EXERCISE DATA:
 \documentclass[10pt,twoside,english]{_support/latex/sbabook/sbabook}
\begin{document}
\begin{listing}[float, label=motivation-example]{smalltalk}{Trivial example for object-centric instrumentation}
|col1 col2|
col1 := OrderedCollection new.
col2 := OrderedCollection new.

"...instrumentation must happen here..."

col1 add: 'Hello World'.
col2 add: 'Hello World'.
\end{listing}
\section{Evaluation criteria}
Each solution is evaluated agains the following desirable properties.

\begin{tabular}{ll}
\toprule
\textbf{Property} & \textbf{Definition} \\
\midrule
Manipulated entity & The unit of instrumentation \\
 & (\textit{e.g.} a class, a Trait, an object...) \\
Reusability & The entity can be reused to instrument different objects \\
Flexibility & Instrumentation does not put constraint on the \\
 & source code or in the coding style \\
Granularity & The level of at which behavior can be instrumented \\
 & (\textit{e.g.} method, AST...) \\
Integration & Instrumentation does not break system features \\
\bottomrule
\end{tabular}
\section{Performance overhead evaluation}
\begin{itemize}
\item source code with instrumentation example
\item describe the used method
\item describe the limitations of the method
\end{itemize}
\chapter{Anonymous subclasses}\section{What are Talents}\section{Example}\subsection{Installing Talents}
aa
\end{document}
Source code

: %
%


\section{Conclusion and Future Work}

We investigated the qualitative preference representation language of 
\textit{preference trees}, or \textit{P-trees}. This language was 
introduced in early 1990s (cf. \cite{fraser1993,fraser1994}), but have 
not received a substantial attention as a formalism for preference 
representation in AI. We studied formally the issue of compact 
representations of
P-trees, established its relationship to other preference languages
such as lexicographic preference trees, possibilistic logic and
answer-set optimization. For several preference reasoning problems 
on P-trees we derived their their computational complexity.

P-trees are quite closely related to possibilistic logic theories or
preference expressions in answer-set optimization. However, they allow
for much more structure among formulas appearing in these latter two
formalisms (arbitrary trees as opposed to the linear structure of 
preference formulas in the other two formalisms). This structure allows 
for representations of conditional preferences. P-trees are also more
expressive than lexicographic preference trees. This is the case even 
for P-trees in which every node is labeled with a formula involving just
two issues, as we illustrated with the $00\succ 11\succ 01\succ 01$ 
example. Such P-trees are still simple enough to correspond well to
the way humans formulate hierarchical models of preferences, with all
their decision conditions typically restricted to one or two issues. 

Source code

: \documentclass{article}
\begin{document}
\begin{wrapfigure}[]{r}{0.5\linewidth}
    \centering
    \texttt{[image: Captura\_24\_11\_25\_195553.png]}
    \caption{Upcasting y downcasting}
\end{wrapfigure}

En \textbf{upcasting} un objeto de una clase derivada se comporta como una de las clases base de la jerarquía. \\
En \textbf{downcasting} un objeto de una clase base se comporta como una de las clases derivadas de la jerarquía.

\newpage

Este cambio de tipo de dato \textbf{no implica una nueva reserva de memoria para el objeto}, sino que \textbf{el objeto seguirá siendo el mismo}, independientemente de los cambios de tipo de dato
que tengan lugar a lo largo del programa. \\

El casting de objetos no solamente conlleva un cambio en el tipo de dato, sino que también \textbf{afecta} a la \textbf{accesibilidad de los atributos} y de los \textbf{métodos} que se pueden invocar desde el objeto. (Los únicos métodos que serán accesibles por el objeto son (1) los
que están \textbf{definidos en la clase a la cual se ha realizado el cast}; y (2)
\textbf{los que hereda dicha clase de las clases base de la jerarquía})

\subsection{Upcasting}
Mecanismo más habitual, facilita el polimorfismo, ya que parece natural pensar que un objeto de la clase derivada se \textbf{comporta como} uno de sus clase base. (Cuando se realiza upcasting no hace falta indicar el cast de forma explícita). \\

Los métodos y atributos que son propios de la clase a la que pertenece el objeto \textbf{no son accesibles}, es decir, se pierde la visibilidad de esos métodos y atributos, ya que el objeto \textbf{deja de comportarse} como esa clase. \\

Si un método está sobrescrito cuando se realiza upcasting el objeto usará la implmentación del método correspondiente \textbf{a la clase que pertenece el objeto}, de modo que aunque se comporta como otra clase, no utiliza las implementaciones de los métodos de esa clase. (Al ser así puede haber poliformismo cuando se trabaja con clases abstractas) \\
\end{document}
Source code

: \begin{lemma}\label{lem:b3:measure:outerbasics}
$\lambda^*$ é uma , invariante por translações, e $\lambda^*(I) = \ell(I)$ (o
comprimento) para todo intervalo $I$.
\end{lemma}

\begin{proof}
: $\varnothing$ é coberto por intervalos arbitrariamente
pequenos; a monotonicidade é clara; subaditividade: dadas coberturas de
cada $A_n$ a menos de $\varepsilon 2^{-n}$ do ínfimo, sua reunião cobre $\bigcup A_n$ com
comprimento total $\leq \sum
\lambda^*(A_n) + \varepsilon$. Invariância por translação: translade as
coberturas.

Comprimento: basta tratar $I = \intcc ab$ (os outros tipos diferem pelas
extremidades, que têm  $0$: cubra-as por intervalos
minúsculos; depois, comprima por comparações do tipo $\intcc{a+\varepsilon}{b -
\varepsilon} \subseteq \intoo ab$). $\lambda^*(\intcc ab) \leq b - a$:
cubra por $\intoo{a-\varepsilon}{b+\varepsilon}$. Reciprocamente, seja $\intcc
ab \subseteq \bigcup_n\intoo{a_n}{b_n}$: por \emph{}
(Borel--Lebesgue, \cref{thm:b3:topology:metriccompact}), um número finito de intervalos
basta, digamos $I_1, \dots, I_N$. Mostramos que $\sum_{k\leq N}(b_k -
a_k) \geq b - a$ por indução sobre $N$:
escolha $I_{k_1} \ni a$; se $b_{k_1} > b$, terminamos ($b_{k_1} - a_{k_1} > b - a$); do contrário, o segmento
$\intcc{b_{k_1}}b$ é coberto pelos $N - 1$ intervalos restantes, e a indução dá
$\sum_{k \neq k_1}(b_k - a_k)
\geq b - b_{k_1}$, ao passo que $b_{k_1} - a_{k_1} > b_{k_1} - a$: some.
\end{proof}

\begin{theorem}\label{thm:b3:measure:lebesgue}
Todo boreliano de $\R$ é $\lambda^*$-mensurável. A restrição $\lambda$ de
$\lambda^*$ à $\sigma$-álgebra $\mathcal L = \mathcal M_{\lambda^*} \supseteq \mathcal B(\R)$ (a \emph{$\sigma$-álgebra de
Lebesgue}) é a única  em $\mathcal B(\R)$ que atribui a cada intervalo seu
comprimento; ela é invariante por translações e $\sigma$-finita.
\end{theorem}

---

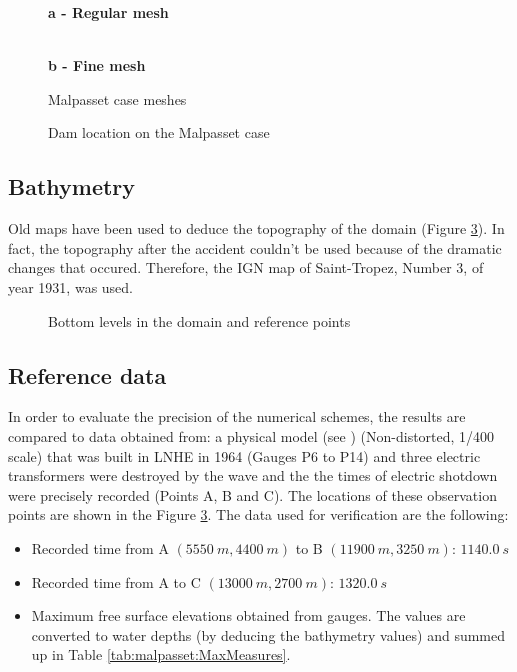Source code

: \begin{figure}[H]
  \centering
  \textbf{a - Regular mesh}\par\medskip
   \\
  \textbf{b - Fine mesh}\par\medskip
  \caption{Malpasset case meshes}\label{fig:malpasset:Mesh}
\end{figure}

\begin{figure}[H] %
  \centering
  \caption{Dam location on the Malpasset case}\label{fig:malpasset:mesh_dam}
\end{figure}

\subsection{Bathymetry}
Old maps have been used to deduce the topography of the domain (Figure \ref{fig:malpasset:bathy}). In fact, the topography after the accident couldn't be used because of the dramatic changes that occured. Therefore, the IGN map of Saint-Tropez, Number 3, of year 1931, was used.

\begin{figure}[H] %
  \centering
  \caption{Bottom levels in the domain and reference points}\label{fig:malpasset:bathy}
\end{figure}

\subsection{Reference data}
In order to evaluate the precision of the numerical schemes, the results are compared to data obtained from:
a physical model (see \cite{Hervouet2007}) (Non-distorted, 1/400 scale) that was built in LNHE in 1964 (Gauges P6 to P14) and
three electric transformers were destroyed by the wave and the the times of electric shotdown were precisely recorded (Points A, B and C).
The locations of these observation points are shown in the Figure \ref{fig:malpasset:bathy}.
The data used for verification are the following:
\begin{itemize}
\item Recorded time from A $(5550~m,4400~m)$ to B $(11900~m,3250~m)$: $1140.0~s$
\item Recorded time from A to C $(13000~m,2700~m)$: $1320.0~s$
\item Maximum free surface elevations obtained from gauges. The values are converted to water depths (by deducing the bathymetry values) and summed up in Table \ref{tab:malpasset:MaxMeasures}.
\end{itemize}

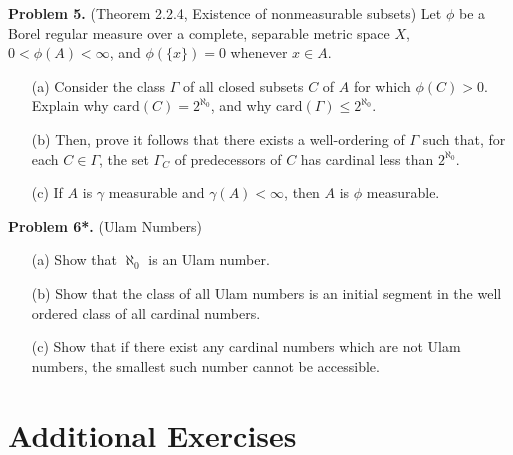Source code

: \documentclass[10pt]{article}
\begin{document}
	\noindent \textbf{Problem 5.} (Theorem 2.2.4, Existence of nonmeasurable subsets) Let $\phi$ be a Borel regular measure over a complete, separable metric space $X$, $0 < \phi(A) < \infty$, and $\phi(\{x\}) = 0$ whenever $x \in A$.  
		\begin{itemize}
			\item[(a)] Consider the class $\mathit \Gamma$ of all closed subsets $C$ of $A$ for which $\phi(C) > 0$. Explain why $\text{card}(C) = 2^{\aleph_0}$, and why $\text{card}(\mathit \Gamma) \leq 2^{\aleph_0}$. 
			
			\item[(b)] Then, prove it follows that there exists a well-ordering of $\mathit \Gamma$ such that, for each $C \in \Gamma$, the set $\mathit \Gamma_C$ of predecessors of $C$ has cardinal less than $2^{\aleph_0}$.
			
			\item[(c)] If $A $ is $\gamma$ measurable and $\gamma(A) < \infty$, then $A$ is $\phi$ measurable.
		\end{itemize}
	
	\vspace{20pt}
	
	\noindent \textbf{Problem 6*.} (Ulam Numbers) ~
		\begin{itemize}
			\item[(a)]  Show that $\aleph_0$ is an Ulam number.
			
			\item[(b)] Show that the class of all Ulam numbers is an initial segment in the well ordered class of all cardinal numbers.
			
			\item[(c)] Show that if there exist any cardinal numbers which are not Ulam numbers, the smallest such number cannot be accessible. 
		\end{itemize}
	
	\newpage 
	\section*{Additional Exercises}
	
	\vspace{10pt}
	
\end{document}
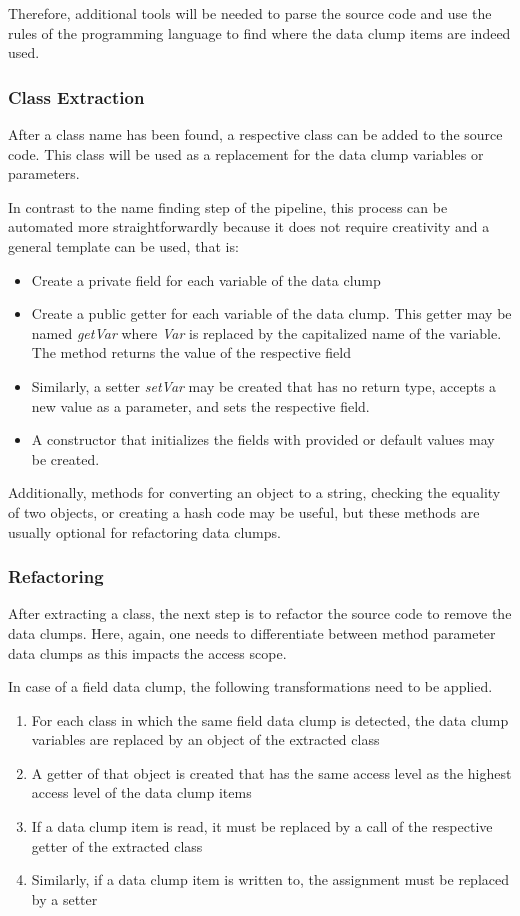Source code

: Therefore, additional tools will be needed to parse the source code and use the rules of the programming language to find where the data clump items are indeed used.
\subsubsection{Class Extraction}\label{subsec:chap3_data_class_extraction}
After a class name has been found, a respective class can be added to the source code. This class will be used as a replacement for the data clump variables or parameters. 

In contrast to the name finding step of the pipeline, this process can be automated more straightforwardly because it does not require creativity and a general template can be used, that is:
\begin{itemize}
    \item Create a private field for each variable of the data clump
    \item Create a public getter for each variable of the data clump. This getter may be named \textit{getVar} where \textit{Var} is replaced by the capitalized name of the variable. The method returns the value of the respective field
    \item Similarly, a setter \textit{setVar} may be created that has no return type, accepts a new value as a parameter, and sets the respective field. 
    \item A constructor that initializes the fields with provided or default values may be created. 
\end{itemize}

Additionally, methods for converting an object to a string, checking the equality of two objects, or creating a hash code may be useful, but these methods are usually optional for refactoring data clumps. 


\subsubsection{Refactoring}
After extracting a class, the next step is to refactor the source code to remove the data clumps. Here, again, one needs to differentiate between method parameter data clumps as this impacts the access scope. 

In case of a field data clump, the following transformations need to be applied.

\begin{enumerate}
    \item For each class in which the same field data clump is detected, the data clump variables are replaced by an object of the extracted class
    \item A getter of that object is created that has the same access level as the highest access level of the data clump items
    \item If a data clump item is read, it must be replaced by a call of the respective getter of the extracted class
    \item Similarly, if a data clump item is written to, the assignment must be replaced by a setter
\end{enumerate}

WHAT THE TASK ASKS:
Every line above that holds the string "their" should be copied into the answer.

ANSWER TO THE PROBLEM:
on P-trees we derived their their computational complexity.
their decision conditions typically restricted to one or two issues. 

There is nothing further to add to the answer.